Occasionally, she even succeeds.

Jones plays Agnes, a middle-aged woman who runs a bed-and-breakfast on an island off the coast of Seattle. But it’s not just a b & b: it doubles as a sanctuary for battered women.  A few pass through every year; they stay awhile, and then–having reclaimed their lives–strike out on their own, or, in some cases, return home.  It’s a hard job, nurturing these runaways, and a heartbreaking one, too–but Agnes, who expects little in the way of compensation for her efforts, considers herself more than up to the task.

Until, that is, the appearance of Mary Anne, who arrives one day with a black eye and a bruised jaw.  As Mary Anne’s injuries heal, she bonds with Agnes’ brainy daughter Penny, and hooks up with the sad and lonely boarder, Paul, who is on the run from a disastrous marriage of his own.  Secrets are laid bare, true natures are revealed, and by play’s end no one at that quaint little inn will ever be the same–including Agnes.

Jones, ever the pro, fully inhabits every scene she’s in.  Whether engaging in a heart-to-heart with her sixteen-year-old daughter, showing tough love to Mary Anne, or protecting her turf from an outside world that threatens to destroy her, she is never anything less than believable.  Morgan Saylor is fine as Penny; Zoe Kazan brings just the right amount of vulnerability and hangdog defeatism to the role of Mary Anne; Cherise Boothe does what she can as Hannah, the radical black feminist with the Angela Davis ‘fro who stops by and stays on to do repairs; and Patch Darragh almost (but not quite) makes us root for the shy and soft-spoken Paul.
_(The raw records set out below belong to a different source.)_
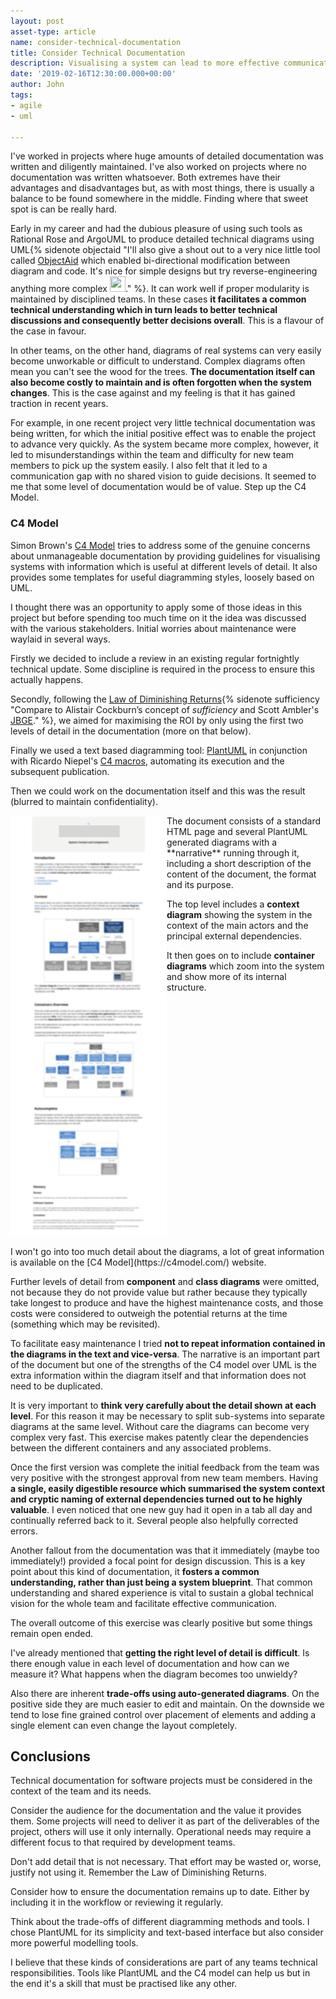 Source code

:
 ```yaml
---
layout: post
asset-type: article
name: consider-technical-documentation
title: Consider Technical Documentation
description: Visualising a system can lead to more effective communication and better decisions.
date: '2019-02-16T12:30:00.000+00:00'
author: John
tags:
- agile
- uml

---
```


I've worked in projects where huge amounts of detailed documentation was written and diligently maintained. I've also worked on projects where no documentation was written whatsoever. Both extremes have their advantages and disadvantages but, as with most things, there is usually a balance to be found somewhere in the middle. Finding where that sweet spot is can be really hard.

Early in my career and had the dubious pleasure of using such tools as Rational Rose and ArgoUML to produce detailed technical diagrams using UML{% sidenote objectaid "I'll also give a shout out to a very nice little tool called [ObjectAid](https://www.objectaid.com/home) which enabled bi-directional modification between diagram and code. It's nice for simple designs but try reverse-engineering anything more complex <img src='https://4.bp.blogspot.com/-oos28eSe-rE/Vud2j-kTc8I/AAAAAAAACLA/NGV8TBnDLHs221yMlzbn968ppf3zaftJA/s1600/uh-oh-smiley.jpg' width='25px' height='25px'>." %}. It can work well if proper modularity is maintained by disciplined teams. In these cases **it facilitates a common technical understanding which in turn leads to better technical discussions and consequently better decisions overall**. This is a flavour of the case in favour.

In other teams, on the other hand, diagrams of real systems can very easily become unworkable or difficult to understand. Complex diagrams often mean you can't see the wood for the trees. **The documentation itself can also become costly to maintain and is often forgotten when the system changes**. This is the case against and my feeling is that it has gained traction in recent years.

For example, in one recent project very little technical documentation was being written, for which the initial positive effect was to enable the project to advance very quickly. As the system became more complex, however, it led to misunderstandings within the team and difficulty for new team members to pick up the system easily. I also felt that it led to a communication gap with no shared vision to guide decisions. It seemed to me that some level of documentation would be of value. Step up the C4 Model.

### C4 Model

Simon Brown's [C4 Model](https://c4model.com/) tries to address some of the genuine concerns about unmanageable documentation by providing guidelines for visualising systems with information which is useful at different levels of detail. It also provides some templates for useful diagramming styles, loosely based on UML. 

I thought there was an opportunity to apply some of those ideas in this project but before spending too much time on it the idea was discussed with the various stakeholders. Initial worries about maintenance were waylaid in several ways. 

Firstly we decided to include a review in an existing regular fortnightly technical update. Some discipline is required in the process to ensure this actually happens.  

Secondly, following the [Law of Diminishing Returns](https://en.wikipedia.org/wiki/Diminishing_returns){% sidenote sufficiency "Compare to Alistair Cockburn’s concept of *sufficiency* and Scott Ambler's [JBGE](http://agilemodeling.com/essays/barelyGoodEnough.html)." %}, we aimed for maximising the ROI by only using the first two levels of detail in the documentation (more on that below).

Finally we used a text based diagramming tool: [PlantUML](http://plantuml.com/) in conjunction with Ricardo Niepel's [C4 macros](https://github.com/RicardoNiepel/C4-PlantUML), automating its execution and the subsequent publication.

Then we could work on the documentation itself and this was the result (blurred to maintain confidentiality). 

<img src="/assets/images/tech-doc-blurred-resized.png" style="float:left"/>
The document consists of a standard HTML page and several PlantUML generated diagrams with a **narrative** running through it, including a short description of the content of the document, the format and its purpose.

The top level includes a **context diagram** showing the system in the context of the main actors and the principal external dependencies.

It then goes on to include **container diagrams** which zoom into the system and show more of its internal structure.

<p style="clear:left"/>
<br>
I won't go into too much detail about the diagrams, a lot of great information is available on the [C4 Model](https://c4model.com/) website. 

Further levels of detail from **component** and **class diagrams** were omitted, not because they do not provide value but rather because they typically take longest to produce and have the highest maintenance costs, and those costs were considered to outweigh the potential returns at the time (something which may be revisited).

To facilitate easy maintenance I tried **not to repeat information contained in the diagrams in the text and vice-versa**. The narrative is an important part of the document but one of the strengths of the C4 model over UML is the extra information within the diagram itself and that information does not need to be duplicated.

It is very important to **think very carefully about the detail shown at each level**. For this reason it may be necessary to split sub-systems into separate diagrams at the same level. Without care the diagrams can become very complex very fast. This exercise makes patently clear the dependencies between the different containers and any associated problems. 

Once the first version was complete the initial feedback from the team was very positive with the strongest approval from new team members. Having **a single, easily digestible resource which summarised the system context and cryptic naming of external dependencies turned out to he highly valuable**. I even noticed that one new guy had it open in a tab all day and continually referred back to it. Several people also helpfully corrected errors. 

Another fallout from the documentation was that it immediately (maybe too immediately!) provided a focal point for design discussion. This is a key point about this kind of documentation, it **fosters a common understanding, rather than just being a system blueprint**. That common understanding and shared experience is vital to sustain a global technical vision for the whole team and facilitate effective communication.

The overall outcome of this exercise was clearly positive but some things remain open ended. 

I've already mentioned that **getting the right level of detail is difficult**. Is there enough value in each level of documentation and how can we measure it? What happens when the diagram becomes too unwieldy? 

Also there are inherent **trade-offs using auto-generated diagrams**. On the positive side they are much easier to edit and maintain. On the downside we tend to lose fine grained control over placement of elements and adding a single element can even change the layout completely.

## Conclusions

Technical documentation for software projects must be considered in the context of the team and its needs. 

Consider the audience for the documentation and the value it provides them. Some projects will need to deliver it as part of the deliverables of the project, others will use it only internally. Operational needs may require a different focus to that required by development teams.

Don't add detail that is not necessary. That effort may be wasted or, worse, justify not using it. Remember the Law of Diminishing Returns.

Consider how to ensure the documentation remains up to date. Either by including it in the workflow or reviewing it regularly.

Think about the trade-offs of different diagramming methods and tools. I chose PlantUML for its simplicity and text-based interface but also consider more powerful modelling tools.

I believe that these kinds of considerations are part of any teams technical responsibilities. Tools like PlantUML and the C4 model can help us but in the end it's a skill that must be practised like any other.
<br> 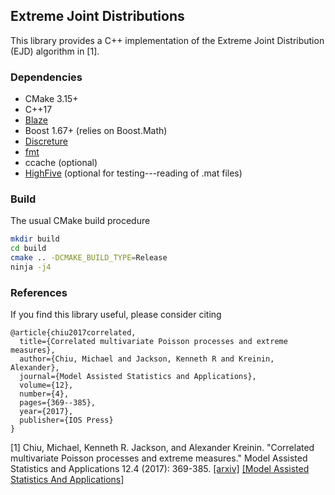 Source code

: ## Extreme Joint Distributions

This library provides a C++ implementation of the Extreme Joint Distribution (EJD) algorithm in [1].

### Dependencies
- CMake 3.15+
- C++17
- [Blaze](https://bitbucket.org/blaze-lib/blaze)
- Boost 1.67+ (relies on Boost.Math)
- [Discreture](https://github.com/mraggi/discreture)
- [fmt](https://github.com/fmtlib/fmt)
- ccache (optional)
- [HighFive](https://github.com/BlueBrain/HighFive) (optional for testing---reading of .mat files)

### Build
The usual CMake build procedure
```bash
mkdir build
cd build
cmake .. -DCMAKE_BUILD_TYPE=Release
ninja -j4
```

### References

If you find this library useful, please consider citing 
```
@article{chiu2017correlated,
  title={Correlated multivariate Poisson processes and extreme measures},
  author={Chiu, Michael and Jackson, Kenneth R and Kreinin, Alexander},
  journal={Model Assisted Statistics and Applications},
  volume={12},
  number={4},
  pages={369--385},
  year={2017},
  publisher={IOS Press}
}
```

[1] Chiu, Michael, Kenneth R. Jackson, and Alexander Kreinin. "Correlated multivariate Poisson processes and extreme measures." Model Assisted Statistics and Applications 12.4 (2017): 369-385. [[arxiv]](https://arxiv.org/abs/1702.00376) [[Model Assisted Statistics And Applications]](https://content.iospress.com/articles/model-assisted-statistics-and-applications/mas405)
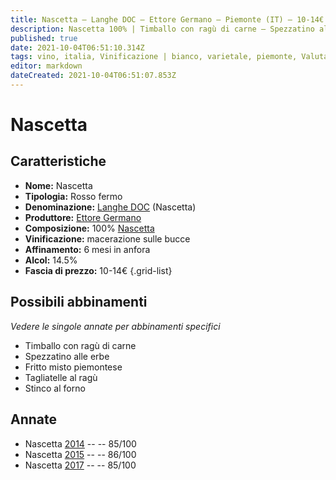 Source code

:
 ```yaml
---
title: Nascetta – Langhe DOC – Ettore Germano – Piemonte (IT) – 10-14€ – 3★
description: Nascetta 100% | Timballo con ragù di carne – Spezzatino alle erbe – Fritto misto piemontese – Tagliatelle al ragù – Stinco al forno
published: true
date: 2021-10-04T06:51:10.314Z
tags: vino, italia, Vinificazione | bianco, varietale, piemonte, Valutazioni | 3 stelle, stinco al forno, tagliatelle al ragù, Prezzi | 10-14€, Nascetta, timballo con ragù di carne, spezzatino alle erbe, fritto misto piemontese
editor: markdown
dateCreated: 2021-10-04T06:51:07.853Z
---
```


 # Nascetta

## Caratteristiche
- **Nome:** Nascetta
- **Tipologia:** Rosso fermo
- **Denominazione:** [Langhe DOC](/denominazioni/Italia/Piemonte/DOC/Langhe) (Nascetta)
- **Produttore:** [Ettore Germano](/produttori/Italia/Piemonte/Ettore-Germano)
- **Composizione:** 100% [Nascetta](/vitigni/Italia/bacca-bianca/nascetta)
- **Vinificazione:** macerazione sulle bucce
- **Affinamento:** 6 mesi in anfora
- **Alcol:** 14.5%
- **Fascia di prezzo:** 10-14€
{.grid-list}



## Possibili abbinamenti
*Vedere le singole annate per abbinamenti specifici*

- Timballo con ragù di carne
- Spezzatino alle erbe
- Fritto misto piemontese
- Tagliatelle al ragù
- Stinco al forno

## Annate
- Nascetta [2014](vini/Italia/Piemonte/Ettore-Germano/Nascetta/2014) -- <span class="star-3"></span> -- 85/100
- Nascetta [2015](vini/Italia/Piemonte/Ettore-Germano/Nascetta/2015) -- <span class="star-3"></span> -- 86/100
- Nascetta [2017](vini/Italia/Piemonte/Ettore-Germano/Nascetta/2017) -- <span class="star-3"></span> -- 85/100

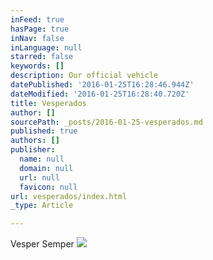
 ```yaml
---
inFeed: true
hasPage: true
inNav: false
inLanguage: null
starred: false
keywords: []
description: Our official vehicle
datePublished: '2016-01-25T16:28:46.944Z'
dateModified: '2016-01-25T16:28:40.720Z'
title: Vesperados
author: []
sourcePath: _posts/2016-01-25-vesperados.md
published: true
authors: []
publisher:
  name: null
  domain: null
  url: null
  favicon: null
url: vesperados/index.html
_type: Article

---
```

Vesper Semper
![](https://the-grid-user-content.s3-us-west-2.amazonaws.com/c7d6e4d3-4dfe-408d-bad9-23db8a7cab4b.jpg)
If any of the actors–Jones included–falls short now and then of delivering a truly stellar performance, the fault lies not with them, but with Treem’s preachy, heavy-handed script.  The characters are woefully one-dimensional (here’s the mother hen, here’s her rebellious daughter, here’s the confused and spineless victim), and–once it’s introduced, which is very early on–the subject of the inferiority of men and the superiority of women, being nearly all they ever talk about, hangs over everything like a cloud.

Pam MacKinnon’s deliberately-paced direction slows the action down to a crawl, and, except for a couple of rousing moments toward the end, the entire piece seems oddly dispassionate, even cold.

The set by Scott Pask–with its small but functional kitchen and well-appointed dining space–is nicely detailed and, again, Jones herself is, as always, a joy to watch.

Too bad the same can’t be said of the play.